フンメルスが怪我から復活したドイツ。初戦で結果を残したムスタフィだったが、フンメルスを優先したレーヴ監督であった。初戦は守備とサイドバック、ゲッツェがあまり機能していなかったドイツ。どのように修正するかが注目だ。

シュチェスニーが怪我のため、ファビアンスキが出場のポーランド。左サイドは若手のカプトゥスカからグロシツキへ。北アイルランド戦では勝利するものの、北アイルランドの戦術によって、自分たちの良さを消されてしまったポーランド。本来の力を見せるにはうってつけの相手との第2戦を迎える。

6-3-1というポーランドのドイツ対策

序盤からドイツがボールを保持する形で、試合は展開していった。ドイツのボールを保持しているときのシステムは4-2-3-1。サイドバックの選手が高いポジションをとり、サイドハーフがセンターに侵入していくので、2-2-6のようになる。実際には、エジルは下りてくる形が多い。今大会のドイツの形は、昨シーズンのドルトムント初期型に似ている。ビルドアップの形が2-3(ドルトムント)か2-2(ドイツ代表)の違いはあるが、サイドバックを高い位置に上げることが特徴だ。サイドバックを高い位置に上げることで、相手に解決しなければならない状況(5トップや6トップ)を準備する。そして、大外からのクロスで相手の視野をリセットしながら、逆サイドのサイドバックがクロスに飛び込んでくることを得意としている形だ。
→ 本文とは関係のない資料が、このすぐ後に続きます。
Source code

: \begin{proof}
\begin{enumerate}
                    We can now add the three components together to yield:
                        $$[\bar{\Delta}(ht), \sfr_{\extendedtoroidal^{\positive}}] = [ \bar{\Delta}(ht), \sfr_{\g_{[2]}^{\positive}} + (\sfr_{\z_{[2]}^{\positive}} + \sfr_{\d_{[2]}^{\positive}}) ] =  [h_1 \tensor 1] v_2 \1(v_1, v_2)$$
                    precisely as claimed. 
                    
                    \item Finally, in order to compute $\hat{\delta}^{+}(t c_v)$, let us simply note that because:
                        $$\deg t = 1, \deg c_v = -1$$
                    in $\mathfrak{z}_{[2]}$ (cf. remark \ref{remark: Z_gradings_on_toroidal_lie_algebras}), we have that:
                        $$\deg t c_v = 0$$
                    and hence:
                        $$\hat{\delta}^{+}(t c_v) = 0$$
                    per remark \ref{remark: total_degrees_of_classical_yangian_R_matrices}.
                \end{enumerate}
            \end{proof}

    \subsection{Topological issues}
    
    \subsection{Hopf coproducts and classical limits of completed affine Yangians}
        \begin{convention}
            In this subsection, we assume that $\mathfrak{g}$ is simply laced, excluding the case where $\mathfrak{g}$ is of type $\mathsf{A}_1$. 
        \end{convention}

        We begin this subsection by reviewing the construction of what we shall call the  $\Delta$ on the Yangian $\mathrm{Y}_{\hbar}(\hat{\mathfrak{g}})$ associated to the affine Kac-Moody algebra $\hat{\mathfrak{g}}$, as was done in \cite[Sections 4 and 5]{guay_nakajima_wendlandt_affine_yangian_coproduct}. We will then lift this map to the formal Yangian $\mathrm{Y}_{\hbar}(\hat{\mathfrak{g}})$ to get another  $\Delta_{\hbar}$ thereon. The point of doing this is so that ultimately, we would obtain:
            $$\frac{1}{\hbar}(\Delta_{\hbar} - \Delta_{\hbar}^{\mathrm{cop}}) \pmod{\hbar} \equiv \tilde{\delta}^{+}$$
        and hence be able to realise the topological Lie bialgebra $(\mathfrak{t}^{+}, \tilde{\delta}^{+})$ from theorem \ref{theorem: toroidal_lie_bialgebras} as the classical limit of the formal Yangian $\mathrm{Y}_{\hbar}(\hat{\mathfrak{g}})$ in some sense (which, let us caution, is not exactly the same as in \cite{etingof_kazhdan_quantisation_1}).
相手陣地にボールがあるときは4-4-1-1の形を見せるポーランド。ドイツが横パスやバックパスを繰り返すようだったら、相手陣地からでもボール保持者にプレッシングを行なう。メインは撤退守備。クリホビアクやモンチンスキのサポートを得て、ケディラ、クロースを捕まえるハーフからのプレッシングを行なう場面もあったが、自陣に撤退する時間帯が多かった。

自陣に撤退したときのポーランドのシステムは4-5-1。ミリクが地味に働いていた。基本は2セントラルハーフで形を作っているポーランド。しかし、サイドハーフが3列目まで下りる形が多いので、2セントラルハーフはサイドにスライドすることが多い。2セントラルハーフでのスライドは、逆サイドやセンターにスペースがどうしてもできてしまう。どうしても発生してしまうエリアをミリクが埋めることで、ポーランドはセンターの守備のバランスを崩すことがなかった。サイドハーフの役割は、相手のサイドバックのポジショニングについていくこと。もちろん、ポーランドのサイドバックに任せて、サイドバックとセンターバックの間のエリアを埋めることもある。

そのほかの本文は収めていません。